Peki, bütün bu savurganlık ne için, neyin karşılığında? Ne kazandırdı ki, 12 yıldır süren bu peşkeşler, ne getirdi ki bu cebi delik iktidara? Altı üstü 43 milyar dolar, Nisan 2014 itibariyle!... 76 milyon nüfuslu, dünyanın 16. ekonomisi bu kadarcık bir paraya mı muhtaçtı? Oysa bir ihracat seferberliği, bunun en az iki katını kazandırabilirdi devlete, katma değer olarak, vergi olarak… Tuhaf değil mi?
 Ben değil diyorum, çünkü işin içinde başka iş var. Maksat başka, maksat üzüm yemek değil, bağcıyı dövmek... Asıl maksat, onları kucaklarına almış olan efendilerinin, emperyalist efendilerinin buyruğunu yerine getirmek, küresel para babalarını memnun etmek, Dev küresel şirketlerin planlarına hizmet etmek... Neden peki? İktidara gelmek için, orada olabildiğince kalmak için tabii… Bir taraftan da Türk milletinin kaynaklarını birlikte söğüşlemek için. Türk milleti kaybetmiş, devlet zayıflamaya, çözülmeye yüz tutmuş, bu işbirlikçilerin umurunda değil. Peki, doğru mu dediklerim? Aşağıda üç kanıt sunuyorum. Bunlar, en koyu özelleştirmeciyi bile, -eğer bir yurtseverlik damarı varsa- savımın doğruluğu hakkında en azından ciddiyetle düşünmeye sevk edecektir.

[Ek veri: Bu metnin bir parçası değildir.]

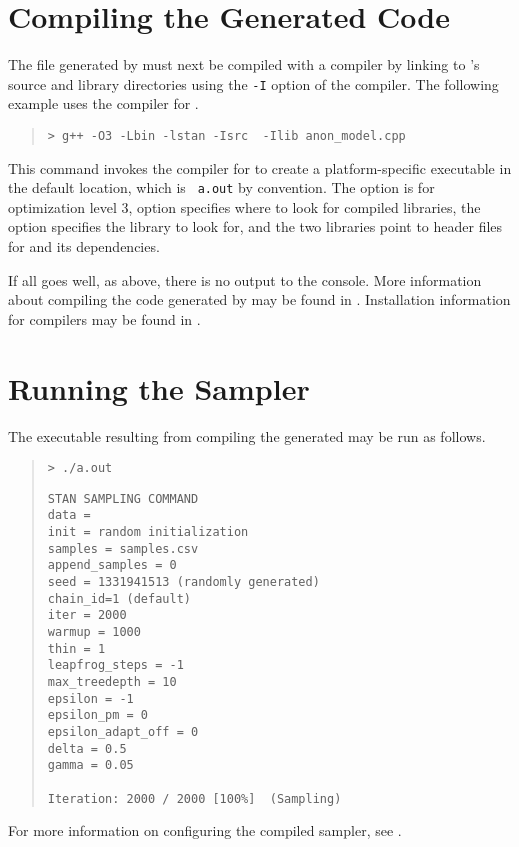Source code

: \section{Compiling the Generated Code}

The file generated by \stanc must next be compiled with a \Cpp
compiler by linking to \Stan's source and library directories using
the {\tt -I} option of the compiler.  The following example 
uses the \clang compiler for \Cpp.
%
\begin{quote}
\begin{Verbatim}[fontshape=sl]
> g++ -O3 -Lbin -lstan -Isrc  -Ilib anon_model.cpp 
\end{Verbatim}
\end{quote}
%
This command invokes the  compiler for \Cpp to create a
platform-specific executable in the default location, which is {\tt
  a.out} by convention.  The  option is for optimization
level 3,  option specifies where to look for compiled
libraries, the  option specifies the library to look for, and
the two  libraries point to header files for \Stan and its
dependencies.

If all goes well, as above, there is no output to the console.  More
information about compiling the \Cpp code generated by \Stan may be
found in .  Installation information for
\Cpp compilers may be found in .

\section{Running the Sampler}

The executable resulting from compiling the generated \Cpp may be run
as follows.
%
\begin{quote}
\begin{Verbatim}[fontshape=sl]
> ./a.out
\end{Verbatim}
%
\begin{Verbatim}
STAN SAMPLING COMMAND
data = 
init = random initialization
samples = samples.csv
append_samples = 0
seed = 1331941513 (randomly generated)
chain_id=1 (default)
iter = 2000
warmup = 1000
thin = 1
leapfrog_steps = -1
max_treedepth = 10
epsilon = -1
epsilon_pm = 0
epsilon_adapt_off = 0
delta = 0.5
gamma = 0.05

Iteration: 2000 / 2000 [100%]  (Sampling)
\end{Verbatim}
\end{quote}
%
For more information on configuring the compiled sampler, see
.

 1) Uluslararası Para Fonu (IMF) ile Dünya Bankası (World Bank)… Bu kuruluşlar özelleştirmeyi ABD’nin, onun küresel şirketlerinin çıkarları doğrultusunda Türkiye gibi “sanayileşmesi engellenmiş” ülkelere dayatmakla görevlidir. Görevlerini; IMF, “istikrar paketleri” ile, Dünya Bankası, “yapısal uyum programları” ile yerine getirir. Bu yoldan özelleştirme Türkiye’de, ne yazık ki, IMF ve Dünya Bankası’na yaranmanın, bunların mali ve politik desteğini alabilmenin, dolayısıyla emperyalist ülkelerin, dev küresel şirketlerin çıkarlarına hizmet etmenin bir aracı haline gelmiştir.

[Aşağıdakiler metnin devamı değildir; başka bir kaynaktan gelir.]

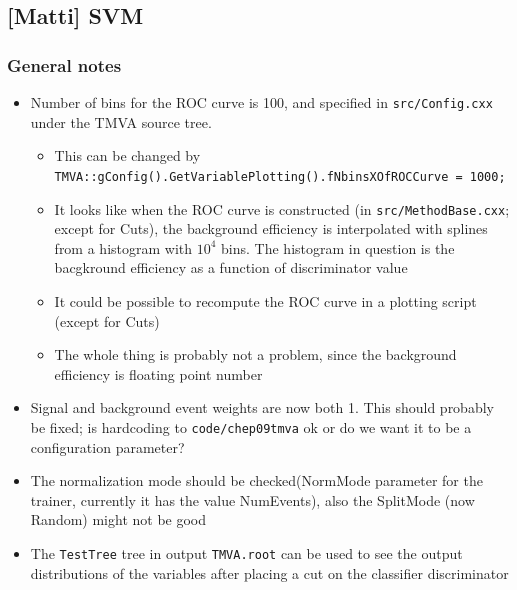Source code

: \subsection{[Matti] SVM}

\subsubsection{General notes}
\begin{itemize}
\item Number of bins for the ROC curve is 100, and specified in
  \texttt{src/Config.cxx} under the TMVA source tree.
  \begin{itemize}
  \item This can be changed by \texttt{TMVA::gConfig().GetVariablePlotting().fNbinsXOfROCCurve = 1000;}
  \item It looks like when the ROC curve is constructed (in
    \texttt{src/MethodBase.cxx}; except for Cuts), the background
    efficiency is interpolated with splines from a histogram with
    $10^4$ bins. The histogram in question is the bacgkround
    efficiency as a function of discriminator value
  \item It could be possible to recompute the ROC curve in a plotting
    script (except for Cuts)
  \item The whole thing is probably not a problem, since the
    background efficiency is floating point number
  \end{itemize}
\item Signal and background event weights are now both 1. This should
  probably be fixed; is hardcoding to \texttt{code/chep09tmva} ok or
  do we want it to be a configuration parameter?
\item The normalization mode should be checked(NormMode parameter for
  the trainer, currently it has the value NumEvents), also the
  SplitMode (now Random) might not be good
\item The \texttt{TestTree} tree in output \texttt{TMVA.root} can be
  used to see the output distributions of the variables after placing
  a cut on the classifier discriminator
  \begin{itemize}

\end{itemize}
\end{itemize}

 2) Özelleştirme Amerika Birleşik Devletleri’nin (ABD) ulusal doktrininin, yani Neoliberalizm’in can damarıdır. 1980’li yıllar boyunca Washington’daki Reagan ve Bush yönetimleri, ABD’nin kimi kurumlarını dünya ülkelerini özelleştirmeye zorlamakla görevlendirmiştir. Özelleştirme yoluyladır ki ulusal varlıkların çoğu, özellikle en değerli ve en iyi durumda olanları Batı’ya taşınmakta; ulus-ötesi şirketlerin, bunların yerel ortaklarının eline geçmektedir. Neoliberalizm’in temel savlarından biri de “Ulus-Devletlerin, özelleştirme yoluyla küçültülmesi ve etkisizleştirilmesi gereğidir.” Özelleştirme aynı zamanda bu amaçla kullanılan ekonomik bir silahtır.

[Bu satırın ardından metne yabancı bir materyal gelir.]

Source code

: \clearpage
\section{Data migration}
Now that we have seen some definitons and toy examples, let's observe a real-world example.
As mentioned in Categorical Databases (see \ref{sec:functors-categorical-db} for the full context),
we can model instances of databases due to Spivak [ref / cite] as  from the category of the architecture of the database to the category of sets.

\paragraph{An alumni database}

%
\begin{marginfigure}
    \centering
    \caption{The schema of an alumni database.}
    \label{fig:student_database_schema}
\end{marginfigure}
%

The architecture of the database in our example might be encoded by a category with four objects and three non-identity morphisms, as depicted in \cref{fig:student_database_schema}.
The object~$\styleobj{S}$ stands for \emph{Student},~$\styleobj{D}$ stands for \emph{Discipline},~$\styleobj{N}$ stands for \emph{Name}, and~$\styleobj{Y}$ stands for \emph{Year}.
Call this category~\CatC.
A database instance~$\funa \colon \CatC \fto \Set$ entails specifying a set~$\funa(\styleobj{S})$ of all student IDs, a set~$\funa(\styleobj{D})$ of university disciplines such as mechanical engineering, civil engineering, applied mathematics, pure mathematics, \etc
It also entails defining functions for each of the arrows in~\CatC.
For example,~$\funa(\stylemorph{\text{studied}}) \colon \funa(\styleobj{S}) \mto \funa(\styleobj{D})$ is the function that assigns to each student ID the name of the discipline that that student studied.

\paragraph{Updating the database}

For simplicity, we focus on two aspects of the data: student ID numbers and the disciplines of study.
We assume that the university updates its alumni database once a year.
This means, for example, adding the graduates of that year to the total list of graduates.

 Özelleştirme salgınının dünyaya yayılmasında büyük rol oynayan kuruluşların başında, 1977’de İngiltere’de kurulan Adam Smith Enstitüsü (Adam Smith Institute) gelir. Başkanlarından Madsen Pirie, tam bir özelleştirme fanatiği ve militanıydı. Bütün hayatını özelleştirmenin dünya çapında propagandasına ve yayılmasına vakfetmişti. Şöyle demiştir: “özelleştirme dünyadaki kamu sektörleri arasındaki yürüyüşüne devam edecek, kamuya ait son tesis de satılmadıkça sona ermeyecektir. ”
3) Tarih Nisan 2005… Tekel ihalesi iptal edildi. İlgili bakanın açıklaması: “Kararlıyız, er geç satacağız.” Tarih Şubat 2008… Tekel 860 milyon İngiliz poundu karşılığında bir küresel şirkete satıldı.
Tekel’i satın alan “British American Tobacco’nun (BAT) Yönetim Kurulu Başkanı Jan de Plessis, şirketin 30 Nisan 2008’de Londra’da düzenlenen yıllık toplantısında şunları söyledi: “Sabır ve uzun vadeli hedeflerden bahsederken, arşivlerimizden çıkan 1932 yılında yapılan bir Yönetim Kurulu tartışmasını bilmek isteyeceğinizi düşündüm. Burada BAT’ın yaptığı bir teklifi, tartışma tutanaklarından tırnak içinde aktarıyorum: ‘Yıllık gideri 10 bin pound olan Türk Tütün tekelinin idaresini üstlenmeliyiz’. O tarihte bunun tatmin edici bir anlaşma olacağı düşünülüyordu. Bence yaptığımız modern anlaşma daha iyi ve her ne kadar bazı şeyler daha pahalı olsa bile kesinlikle 76 yıl beklemeye değer...”
BAT, Tekel’i satın almayı 1932’de planladı, 76 Yıl sonra hedefine ulaştı.
Şimdi soruyorum sana, değerli okur: özelleştirmeleri bize aslında kimler yaptırıyor?